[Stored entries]

+===+

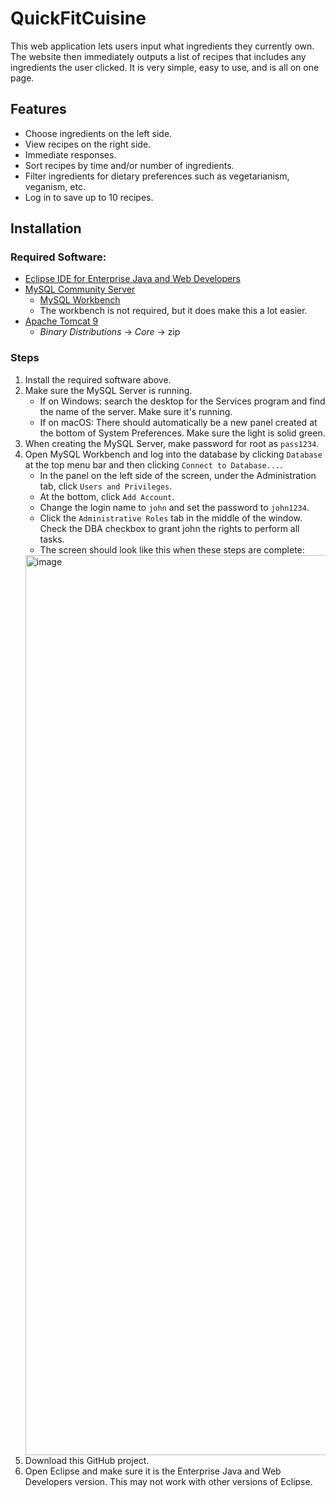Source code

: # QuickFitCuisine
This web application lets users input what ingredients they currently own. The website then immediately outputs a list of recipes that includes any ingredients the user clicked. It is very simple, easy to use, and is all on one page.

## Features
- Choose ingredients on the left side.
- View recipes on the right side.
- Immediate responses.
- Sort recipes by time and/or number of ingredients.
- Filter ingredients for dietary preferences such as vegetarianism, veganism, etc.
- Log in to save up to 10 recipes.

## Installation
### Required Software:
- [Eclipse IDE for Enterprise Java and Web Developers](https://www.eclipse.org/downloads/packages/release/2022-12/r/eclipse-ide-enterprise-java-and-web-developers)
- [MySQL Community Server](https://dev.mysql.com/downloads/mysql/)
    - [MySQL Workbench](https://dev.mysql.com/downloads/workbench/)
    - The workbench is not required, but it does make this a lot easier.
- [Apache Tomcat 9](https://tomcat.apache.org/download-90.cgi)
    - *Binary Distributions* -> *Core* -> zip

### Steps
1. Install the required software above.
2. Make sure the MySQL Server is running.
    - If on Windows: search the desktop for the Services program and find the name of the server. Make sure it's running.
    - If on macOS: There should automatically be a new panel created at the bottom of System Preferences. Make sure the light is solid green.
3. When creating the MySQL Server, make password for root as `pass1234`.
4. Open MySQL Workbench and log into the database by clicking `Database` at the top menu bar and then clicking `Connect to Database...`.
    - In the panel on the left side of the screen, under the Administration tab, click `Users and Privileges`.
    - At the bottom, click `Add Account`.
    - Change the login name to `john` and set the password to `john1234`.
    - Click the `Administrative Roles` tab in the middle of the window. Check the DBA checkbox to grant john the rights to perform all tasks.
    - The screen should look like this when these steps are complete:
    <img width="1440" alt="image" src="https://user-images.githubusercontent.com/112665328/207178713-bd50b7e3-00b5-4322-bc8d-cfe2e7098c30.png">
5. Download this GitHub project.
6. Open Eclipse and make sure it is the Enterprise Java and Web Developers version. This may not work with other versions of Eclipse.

+===+

Filter the lines above, keeping each one that contains the string "Java".

- [Eclipse IDE for Enterprise Java and Web Developers](https://www.eclipse.org/downloads/packages/release/2022-12/r/eclipse-ide-enterprise-java-and-web-developers)
6. Open Eclipse and make sure it is the Enterprise Java and Web Developers version. This may not work with other versions of Eclipse.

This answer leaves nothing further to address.